<<<<
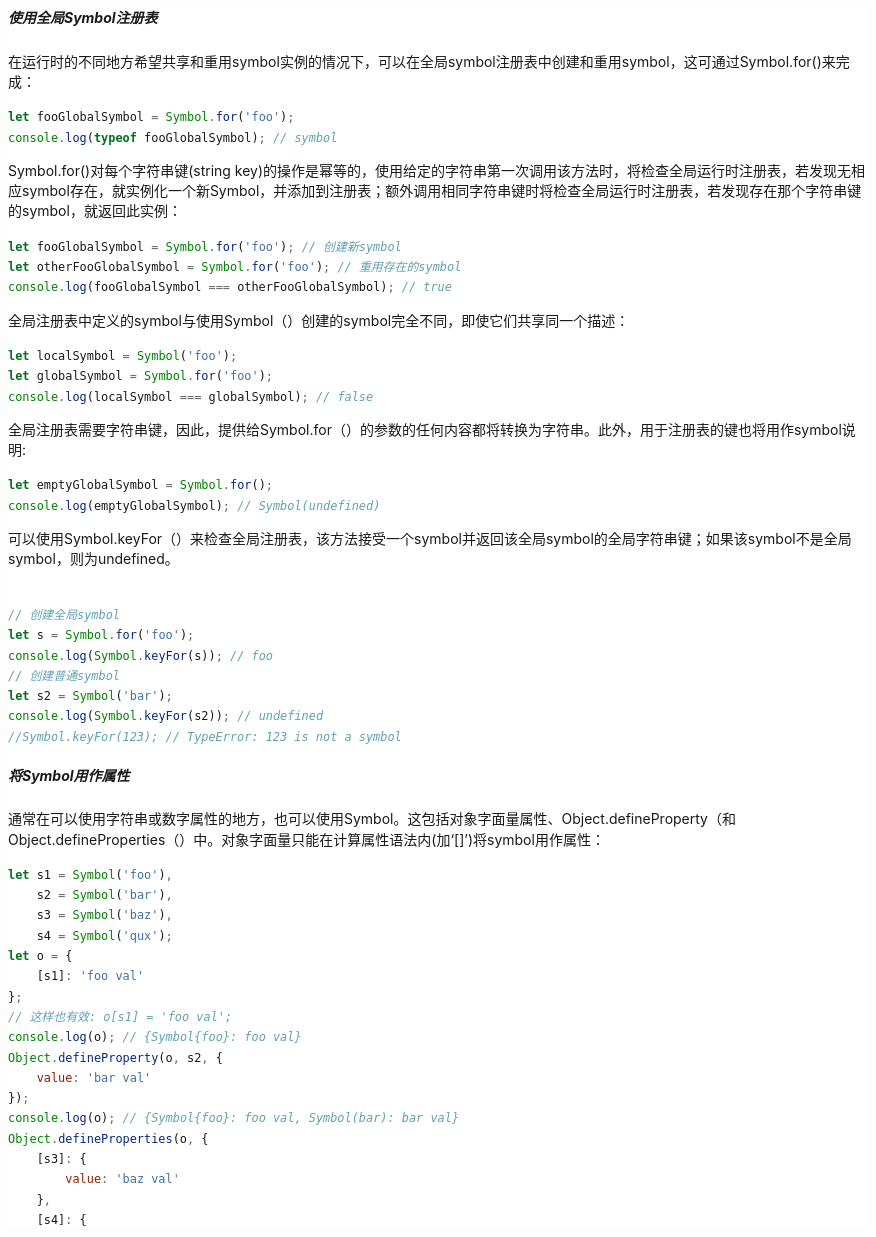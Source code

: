 

##### 使用全局Symbol注册表

 在运行时的不同地方希望共享和重用symbol实例的情况下，可以在全局symbol注册表中创建和重用symbol，这可通过Symbol.for()来完成：

```js
let fooGlobalSymbol = Symbol.for('foo');
console.log(typeof fooGlobalSymbol); // symbol
```

 Symbol.for()对每个字符串键(string key)的操作是幂等的，使用给定的字符串第一次调用该方法时，将检查全局运行时注册表，若发现无相应symbol存在，就实例化一个新Symbol，并添加到注册表；额外调用相同字符串键时将检查全局运行时注册表，若发现存在那个字符串键的symbol，就返回此实例：

```js
let fooGlobalSymbol = Symbol.for('foo'); // 创建新symbol
let otherFooGlobalSymbol = Symbol.for('foo'); // 重用存在的symbol
console.log(fooGlobalSymbol === otherFooGlobalSymbol); // true
```

 全局注册表中定义的symbol与使用Symbol（）创建的symbol完全不同，即使它们共享同一个描述：

```js
let localSymbol = Symbol('foo');
let globalSymbol = Symbol.for('foo');
console.log(localSymbol === globalSymbol); // false
```

 全局注册表需要字符串键，因此，提供给Symbol.for（）的参数的任何内容都将转换为字符串。此外，用于注册表的键也将用作symbol说明:

```js
let emptyGlobalSymbol = Symbol.for();
console.log(emptyGlobalSymbol); // Symbol(undefined)
```

 可以使用Symbol.keyFor（）来检查全局注册表，该方法接受一个symbol并返回该全局symbol的全局字符串键；如果该symbol不是全局symbol，则为undefined。

```js

// 创建全局symbol
let s = Symbol.for('foo');
console.log(Symbol.keyFor(s)); // foo
// 创建普通symbol
let s2 = Symbol('bar');
console.log(Symbol.keyFor(s2)); // undefined
//Symbol.keyFor(123); // TypeError: 123 is not a symbol
```

##### 将Symbol用作属性

 通常在可以使用字符串或数字属性的地方，也可以使用Symbol。这包括对象字面量属性、Object.defineProperty（和Object.defineProperties（）中。对象字面量只能在计算属性语法内(加‘[]’)将symbol用作属性：

```js
let s1 = Symbol('foo'),
    s2 = Symbol('bar'),
    s3 = Symbol('baz'),
    s4 = Symbol('qux');
let o = {
    [s1]: 'foo val'
};
// 这样也有效: o[s1] = 'foo val';
console.log(o); // {Symbol{foo}: foo val}
Object.defineProperty(o, s2, {
    value: 'bar val'
});
console.log(o); // {Symbol{foo}: foo val, Symbol(bar): bar val}
Object.defineProperties(o, {
    [s3]: {
        value: 'baz val'
    },
    [s4]: {
```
>>>>
WHAT IS NEEDED: Retype the whole listing. Keep every word exact but include no pictures.

COMPLETED EXERCISE:
Source code

: 

##### 使用全局Symbol注册表

 在运行时的不同地方希望共享和重用symbol实例的情况下，可以在全局symbol注册表中创建和重用symbol，这可通过Symbol.for()来完成：

```js
let fooGlobalSymbol = Symbol.for('foo');
console.log(typeof fooGlobalSymbol); // symbol
```

 Symbol.for()对每个字符串键(string key)的操作是幂等的，使用给定的字符串第一次调用该方法时，将检查全局运行时注册表，若发现无相应symbol存在，就实例化一个新Symbol，并添加到注册表；额外调用相同字符串键时将检查全局运行时注册表，若发现存在那个字符串键的symbol，就返回此实例：

```js
let fooGlobalSymbol = Symbol.for('foo'); // 创建新symbol
let otherFooGlobalSymbol = Symbol.for('foo'); // 重用存在的symbol
console.log(fooGlobalSymbol === otherFooGlobalSymbol); // true
```

 全局注册表中定义的symbol与使用Symbol（）创建的symbol完全不同，即使它们共享同一个描述：

```js
let localSymbol = Symbol('foo');
let globalSymbol = Symbol.for('foo');
console.log(localSymbol === globalSymbol); // false
```

 全局注册表需要字符串键，因此，提供给Symbol.for（）的参数的任何内容都将转换为字符串。此外，用于注册表的键也将用作symbol说明:

```js
let emptyGlobalSymbol = Symbol.for();
console.log(emptyGlobalSymbol); // Symbol(undefined)
```

 可以使用Symbol.keyFor（）来检查全局注册表，该方法接受一个symbol并返回该全局symbol的全局字符串键；如果该symbol不是全局symbol，则为undefined。

```js

// 创建全局symbol
let s = Symbol.for('foo');
console.log(Symbol.keyFor(s)); // foo
// 创建普通symbol
let s2 = Symbol('bar');
console.log(Symbol.keyFor(s2)); // undefined
//Symbol.keyFor(123); // TypeError: 123 is not a symbol
```

##### 将Symbol用作属性

 通常在可以使用字符串或数字属性的地方，也可以使用Symbol。这包括对象字面量属性、Object.defineProperty（和Object.defineProperties（）中。对象字面量只能在计算属性语法内(加‘[]’)将symbol用作属性：

```js
let s1 = Symbol('foo'),
    s2 = Symbol('bar'),
    s3 = Symbol('baz'),
    s4 = Symbol('qux');
let o = {
    [s1]: 'foo val'
};
// 这样也有效: o[s1] = 'foo val';
console.log(o); // {Symbol{foo}: foo val}
Object.defineProperty(o, s2, {
    value: 'bar val'
});
console.log(o); // {Symbol{foo}: foo val, Symbol(bar): bar val}
Object.defineProperties(o, {
    [s3]: {
        value: 'baz val'
    },
    [s4]: {
```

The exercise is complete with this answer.